In TERMINATOR's short 108 minutes, almost all major time travel concepts are evoked or dramatized, including causal loops, sexual paradox, and multiple time lines. And yet the movie is so much more than that: a cornucopia of beloved science fiction concepts stirred into a tasty new stew for the mind, with many of the same ingredients in fresh combinations.
In fact, time travel is only one--and not the most important--aspect of TERMINATOR's story; it also draws inspiration from traditional cyborg/robot fiction (I, Robot by Asimov, Adam Link, Robot by Eando Binder, "Scanners Live In Vain" by Cordwainer Smith, Moderan by David R. Bunch, Cyborg by Martin Caidlin--the basis of "The Six Million Dollar Man" TV series--and others), as well as theological and philosophical treatises on human will versus fate, apocalyptic myth, and of course adrenaline-pumped chase thrillers.
Where most of the variants and rip-offs fail is in not applying critical thinking to how these different themes and elements are combined, something that writer/director James Cameron has proved over the years that he is quite capable of doing, beginning with his original screenplay for TERMINATOR.
The key is realizing--and practicing the fact--that science is inseparable from the human experience, that emotion is inseparable from intellect, and that just because you want to make a crowd-pleasing action film does not mean you have to shut off your brain--or that of your audience--to do it.
Today, physicists who only fifteen or twenty years ago would have scoffed at serious contemplation of real time travel are now excitedly exploring the possibilities via mathematical theorems as well as study of sub-atomic particles and the nature of curved space-time.
There are a few die-hard scientists who, like most ordinary people, have difficulty accepting the possibility of time travel.

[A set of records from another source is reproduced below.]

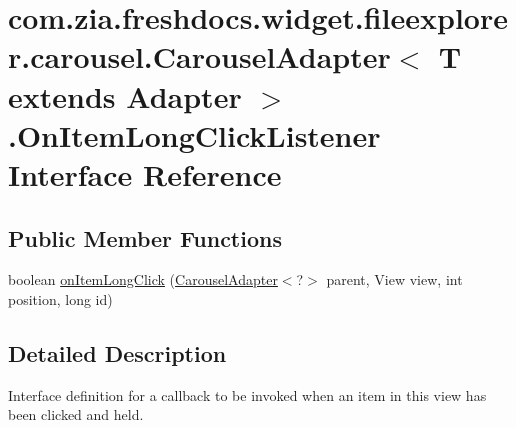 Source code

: \hypertarget{interfacecom_1_1zia_1_1freshdocs_1_1widget_1_1fileexplorer_1_1carousel_1_1_carousel_adapter_3_018fa25a89e81a066e4e36ba61d1427192}{\section{com.\-zia.\-freshdocs.\-widget.\-fileexplorer.\-carousel.\-Carousel\-Adapter$<$ T extends Adapter $>$.On\-Item\-Long\-Click\-Listener Interface Reference}
\label{interfacecom_1_1zia_1_1freshdocs_1_1widget_1_1fileexplorer_1_1carousel_1_1_carousel_adapter_3_018fa25a89e81a066e4e36ba61d1427192}
}
\subsection*{Public Member Functions}
\begin{DoxyCompactItemize}
\item 
boolean \hyperlink{interfacecom_1_1zia_1_1freshdocs_1_1widget_1_1fileexplorer_1_1carousel_1_1_carousel_adapter_3_018fa25a89e81a066e4e36ba61d1427192_aaf20fb4e5ba0a17ab67eb785955fd81a}{on\-Item\-Long\-Click} (\hyperlink{classcom_1_1zia_1_1freshdocs_1_1widget_1_1fileexplorer_1_1carousel_1_1_carousel_adapter_3_01_t_01extends_01_adapter_01_4_a83aef3f3a9694fbc32954c4872b85911}{Carousel\-Adapter}$<$?$>$ parent, View view, int position, long id)
\end{DoxyCompactItemize}


\subsection{Detailed Description}
Interface definition for a callback to be invoked when an item in this view has been clicked and held.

As of this writing, famed physicist Stephen Hawking believes that with a true amalgamation of Einstein's General Relativity Theory and Quantum Mechanics (currently not compatible with each other) we will have a truly accurate picture of space-time.
Hawking believes that quantum mechanics will introduce destructive space-time "back reaction" effects that will obliterate any time machine before it can actually be turned on, which is his explanation for why we don't see hordes of time tourists among us today (although some people who study UFOs think they are not starships from space but time capsules from other eras darting in and out of our present).

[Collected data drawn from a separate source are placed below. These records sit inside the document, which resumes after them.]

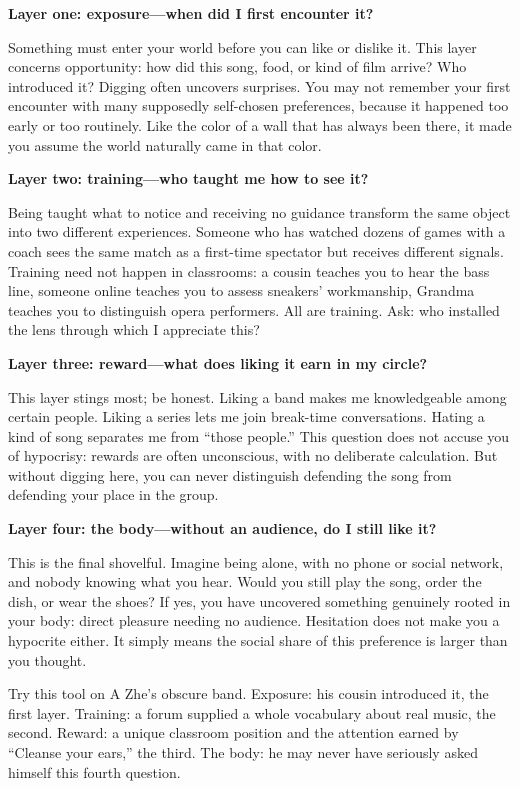 \textbf{Layer one: exposure---when did I first encounter it?}

Something must enter your world before you can like or dislike it. This layer concerns opportunity: how did this song, food, or kind of film arrive? Who introduced it? Digging often uncovers surprises. You may not remember your first encounter with many supposedly self-chosen preferences, because it happened too early or too routinely. Like the color of a wall that has always been there, it made you assume the world naturally came in that color.

\textbf{Layer two: training---who taught me how to see it?}

Being taught what to notice and receiving no guidance transform the same object into two different experiences. Someone who has watched dozens of games with a coach sees the same match as a first-time spectator but receives different signals. Training need not happen in classrooms: a cousin teaches you to hear the bass line, someone online teaches you to assess sneakers' workmanship, Grandma teaches you to distinguish opera performers. All are training. Ask: who installed the lens through which I appreciate this?

\textbf{Layer three: reward---what does liking it earn in my circle?}

This layer stings most; be honest. Liking a band makes me knowledgeable among certain people. Liking a series lets me join break-time conversations. Hating a kind of song separates me from ``those people.'' This question does not accuse you of hypocrisy: rewards are often unconscious, with no deliberate calculation. But without digging here, you can never distinguish defending the song from defending your place in the group.

\textbf{Layer four: the body---without an audience, do I still like it?}

This is the final shovelful. Imagine being alone, with no phone or social network, and nobody knowing what you hear. Would you still play the song, order the dish, or wear the shoes? If yes, you have uncovered something genuinely rooted in your body: direct pleasure needing no audience. Hesitation does not make you a hypocrite either. It simply means the social share of this preference is larger than you thought.

Try this tool on A Zhe's obscure band. Exposure: his cousin introduced it, the first layer. Training: a forum supplied a whole vocabulary about real music, the second. Reward: a unique classroom position and the attention earned by ``Cleanse your ears,'' the third. The body: he may never have seriously asked himself this fourth question.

While the scientists and philosophers puzzle out what may be one day the salvation of the human species, or its doom (the forbidden fruit from the tree of knowledge in Genesis?), we ordinary people must make do with our time-proven forms of time travel: memory, written history, imaginative stories of possible future scenarios, and movies like TERMINATOR.
In fact, the cheapest, most visceral time machines of the twentieth century have turned out to be...movies, in glorious widescreen and digital stereo. For the price of admission (or the cost of a DVD like this one), you can travel to the past, the future, and everywhere in between. All you need to complete the experience is a little buttered popcorn.

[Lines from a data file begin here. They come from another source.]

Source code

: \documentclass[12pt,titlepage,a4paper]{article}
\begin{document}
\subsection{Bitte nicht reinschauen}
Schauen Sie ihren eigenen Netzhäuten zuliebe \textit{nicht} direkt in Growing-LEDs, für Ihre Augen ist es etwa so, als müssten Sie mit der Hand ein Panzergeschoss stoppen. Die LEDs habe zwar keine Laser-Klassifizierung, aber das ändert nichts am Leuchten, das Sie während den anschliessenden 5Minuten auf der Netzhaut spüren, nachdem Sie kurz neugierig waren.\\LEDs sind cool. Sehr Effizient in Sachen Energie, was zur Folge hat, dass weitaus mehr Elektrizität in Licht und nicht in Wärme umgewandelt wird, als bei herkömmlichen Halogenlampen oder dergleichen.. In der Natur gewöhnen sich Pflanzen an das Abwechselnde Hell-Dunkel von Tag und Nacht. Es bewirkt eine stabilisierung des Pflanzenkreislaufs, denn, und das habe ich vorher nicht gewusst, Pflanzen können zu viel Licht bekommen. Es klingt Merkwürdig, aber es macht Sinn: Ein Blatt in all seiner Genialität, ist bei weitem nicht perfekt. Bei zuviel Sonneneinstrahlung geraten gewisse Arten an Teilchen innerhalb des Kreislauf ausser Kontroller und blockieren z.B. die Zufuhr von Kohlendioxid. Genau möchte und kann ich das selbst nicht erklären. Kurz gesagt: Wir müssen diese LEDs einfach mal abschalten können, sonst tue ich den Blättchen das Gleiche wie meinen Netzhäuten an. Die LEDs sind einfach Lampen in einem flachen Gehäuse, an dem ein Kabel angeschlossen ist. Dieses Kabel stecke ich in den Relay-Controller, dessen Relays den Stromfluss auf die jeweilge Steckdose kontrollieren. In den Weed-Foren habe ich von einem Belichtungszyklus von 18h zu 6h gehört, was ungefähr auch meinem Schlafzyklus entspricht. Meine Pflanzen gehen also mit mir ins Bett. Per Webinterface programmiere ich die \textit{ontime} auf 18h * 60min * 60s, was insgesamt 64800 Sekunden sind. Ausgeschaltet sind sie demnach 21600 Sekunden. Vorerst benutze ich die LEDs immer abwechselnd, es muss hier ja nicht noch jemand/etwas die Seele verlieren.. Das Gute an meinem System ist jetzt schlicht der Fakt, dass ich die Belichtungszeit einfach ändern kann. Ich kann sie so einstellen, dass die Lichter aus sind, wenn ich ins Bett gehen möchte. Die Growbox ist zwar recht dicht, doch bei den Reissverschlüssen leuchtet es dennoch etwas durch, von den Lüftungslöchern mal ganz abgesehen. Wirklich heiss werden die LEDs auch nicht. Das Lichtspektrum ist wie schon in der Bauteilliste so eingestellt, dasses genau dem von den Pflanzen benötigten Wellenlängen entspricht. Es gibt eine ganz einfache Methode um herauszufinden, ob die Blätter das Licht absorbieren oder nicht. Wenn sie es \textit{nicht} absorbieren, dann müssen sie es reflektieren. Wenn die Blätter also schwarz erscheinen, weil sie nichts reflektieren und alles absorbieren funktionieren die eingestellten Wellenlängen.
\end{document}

After the essay, there is one more screen page. It shows a picture of a piece of paper; the print looks like it was done on a typewriter. The paper reads:
TERMINATOR, THE NOVEL
by Randall Frakes and William Wisher
Once upon the earth, in a typical town, on an agonizingly beautiful day, a nondescript woman, whose name I forget, killed a monster robot from the future and saved the human race.
The end.
At the bottom of the screen (not on the piece of paper), there's a caption that reads:
"Uh, guys, I know we've got deadlines, but could you maybe pad it out a bit?"